- This topic has 0 replies, 1 voice, and was last updated 11 years, 8 months ago by Anonymous.
- September 24, 2008 at 2:57 pm#34255AnonymousInactive
My sobriety date is 7/7/07. So that puts me at… almost 15 months here.
I have a pattern of relapsing right about now. And by “now” I mean at around 15-16 months of sobriety. I have twice before been sober for over a year and twice before picked up and started using again at about the 16-18 month mark. If you think my numbers are a little funny, I’m of the belief that the relapse happens weeks before I pick up again. By the time I pick up and use again, the relapse is over. I’m not relapsing any more; I’m using.

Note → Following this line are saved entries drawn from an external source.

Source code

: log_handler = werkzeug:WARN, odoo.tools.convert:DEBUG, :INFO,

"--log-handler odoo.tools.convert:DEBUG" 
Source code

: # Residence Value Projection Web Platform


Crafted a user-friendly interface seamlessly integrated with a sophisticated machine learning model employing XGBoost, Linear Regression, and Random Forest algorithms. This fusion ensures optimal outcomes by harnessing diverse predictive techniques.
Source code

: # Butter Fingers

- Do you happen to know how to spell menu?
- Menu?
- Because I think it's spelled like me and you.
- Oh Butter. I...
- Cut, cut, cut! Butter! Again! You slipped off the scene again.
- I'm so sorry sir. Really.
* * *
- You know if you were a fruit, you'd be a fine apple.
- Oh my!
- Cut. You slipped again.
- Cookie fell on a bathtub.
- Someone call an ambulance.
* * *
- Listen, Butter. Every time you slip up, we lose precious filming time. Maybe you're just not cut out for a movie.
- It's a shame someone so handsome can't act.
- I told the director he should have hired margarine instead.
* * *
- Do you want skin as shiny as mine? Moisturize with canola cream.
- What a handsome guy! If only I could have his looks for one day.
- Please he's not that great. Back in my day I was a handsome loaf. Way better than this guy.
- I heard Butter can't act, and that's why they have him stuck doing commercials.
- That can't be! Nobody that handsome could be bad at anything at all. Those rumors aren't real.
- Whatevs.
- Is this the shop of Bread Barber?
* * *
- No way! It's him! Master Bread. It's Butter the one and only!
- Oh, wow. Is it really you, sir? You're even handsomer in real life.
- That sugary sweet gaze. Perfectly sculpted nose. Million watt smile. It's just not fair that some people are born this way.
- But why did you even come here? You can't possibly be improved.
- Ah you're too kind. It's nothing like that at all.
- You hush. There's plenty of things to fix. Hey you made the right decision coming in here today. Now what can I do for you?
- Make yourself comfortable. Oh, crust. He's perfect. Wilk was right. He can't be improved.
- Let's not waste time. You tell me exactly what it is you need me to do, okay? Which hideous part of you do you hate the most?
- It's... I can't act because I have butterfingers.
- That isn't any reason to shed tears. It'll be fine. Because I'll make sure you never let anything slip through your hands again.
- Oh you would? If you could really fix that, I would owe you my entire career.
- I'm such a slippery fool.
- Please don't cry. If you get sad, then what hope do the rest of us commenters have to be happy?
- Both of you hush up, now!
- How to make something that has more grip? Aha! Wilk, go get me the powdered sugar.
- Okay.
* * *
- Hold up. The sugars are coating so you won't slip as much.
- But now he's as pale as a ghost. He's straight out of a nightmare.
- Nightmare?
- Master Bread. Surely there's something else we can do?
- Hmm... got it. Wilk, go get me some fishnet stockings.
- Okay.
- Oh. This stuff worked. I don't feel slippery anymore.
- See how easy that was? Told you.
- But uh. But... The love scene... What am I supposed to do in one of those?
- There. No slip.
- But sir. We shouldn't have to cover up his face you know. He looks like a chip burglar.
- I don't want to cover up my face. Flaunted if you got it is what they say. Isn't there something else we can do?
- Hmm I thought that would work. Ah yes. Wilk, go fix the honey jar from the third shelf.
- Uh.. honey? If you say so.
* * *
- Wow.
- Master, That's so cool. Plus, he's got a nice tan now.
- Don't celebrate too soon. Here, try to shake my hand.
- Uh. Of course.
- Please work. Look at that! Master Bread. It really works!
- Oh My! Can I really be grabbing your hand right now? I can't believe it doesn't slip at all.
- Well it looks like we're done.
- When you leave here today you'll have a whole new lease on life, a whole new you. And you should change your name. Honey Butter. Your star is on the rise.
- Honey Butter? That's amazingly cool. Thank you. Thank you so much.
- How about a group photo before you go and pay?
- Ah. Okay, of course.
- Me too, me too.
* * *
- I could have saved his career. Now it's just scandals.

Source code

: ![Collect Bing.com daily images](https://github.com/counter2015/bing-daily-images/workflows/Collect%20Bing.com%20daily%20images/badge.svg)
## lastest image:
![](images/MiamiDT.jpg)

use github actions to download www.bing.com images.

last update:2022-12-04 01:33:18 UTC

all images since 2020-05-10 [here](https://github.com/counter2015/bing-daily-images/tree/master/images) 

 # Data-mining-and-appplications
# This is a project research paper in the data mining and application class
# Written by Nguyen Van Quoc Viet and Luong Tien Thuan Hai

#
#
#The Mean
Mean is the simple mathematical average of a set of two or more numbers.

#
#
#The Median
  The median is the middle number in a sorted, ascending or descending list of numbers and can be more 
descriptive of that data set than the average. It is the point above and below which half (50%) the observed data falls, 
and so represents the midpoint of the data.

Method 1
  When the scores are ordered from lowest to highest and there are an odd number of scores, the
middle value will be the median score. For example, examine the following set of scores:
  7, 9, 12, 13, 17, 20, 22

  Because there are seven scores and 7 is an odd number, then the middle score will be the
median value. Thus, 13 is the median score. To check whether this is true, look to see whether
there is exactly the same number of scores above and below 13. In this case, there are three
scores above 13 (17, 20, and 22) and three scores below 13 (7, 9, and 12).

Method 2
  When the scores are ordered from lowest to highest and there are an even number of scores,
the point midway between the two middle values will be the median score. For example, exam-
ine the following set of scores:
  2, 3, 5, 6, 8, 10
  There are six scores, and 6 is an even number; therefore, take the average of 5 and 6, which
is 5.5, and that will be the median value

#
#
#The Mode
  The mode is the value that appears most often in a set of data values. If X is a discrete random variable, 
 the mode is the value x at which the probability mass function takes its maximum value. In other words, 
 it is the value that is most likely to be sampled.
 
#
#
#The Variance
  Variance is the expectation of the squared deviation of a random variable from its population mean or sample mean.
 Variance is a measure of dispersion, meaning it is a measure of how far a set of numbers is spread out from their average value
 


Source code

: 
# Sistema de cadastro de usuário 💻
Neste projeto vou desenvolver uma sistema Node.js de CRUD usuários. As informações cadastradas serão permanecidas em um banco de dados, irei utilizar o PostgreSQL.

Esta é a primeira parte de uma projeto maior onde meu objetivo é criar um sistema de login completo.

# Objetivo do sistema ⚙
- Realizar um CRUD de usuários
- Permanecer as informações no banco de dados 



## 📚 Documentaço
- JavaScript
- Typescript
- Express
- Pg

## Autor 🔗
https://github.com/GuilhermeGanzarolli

It’s good (in a way) that I am aware of this. It means I can take action now even though I feel spiritually fit at the moment. I have been talking with peers and my sponsor about my pattern and asking for extra help during this time so that I can finally break this one aspect of my cycle.
The second time I had a year of sobriety under my belt, I took it for granted. I thought it was no big deal. I did it before so who cares if I do it again? This time I will take not one day sober for granted.
Even if I go out tomorrow and drink (which I doubt will happen), nothing can take away the time I have right now. I think that I used to have the attitude where when I did relapse, all the sober time that preceeded it was wasted. I’ve learned that it wasn’t wasted. Every day sober is a gift that can never be lost.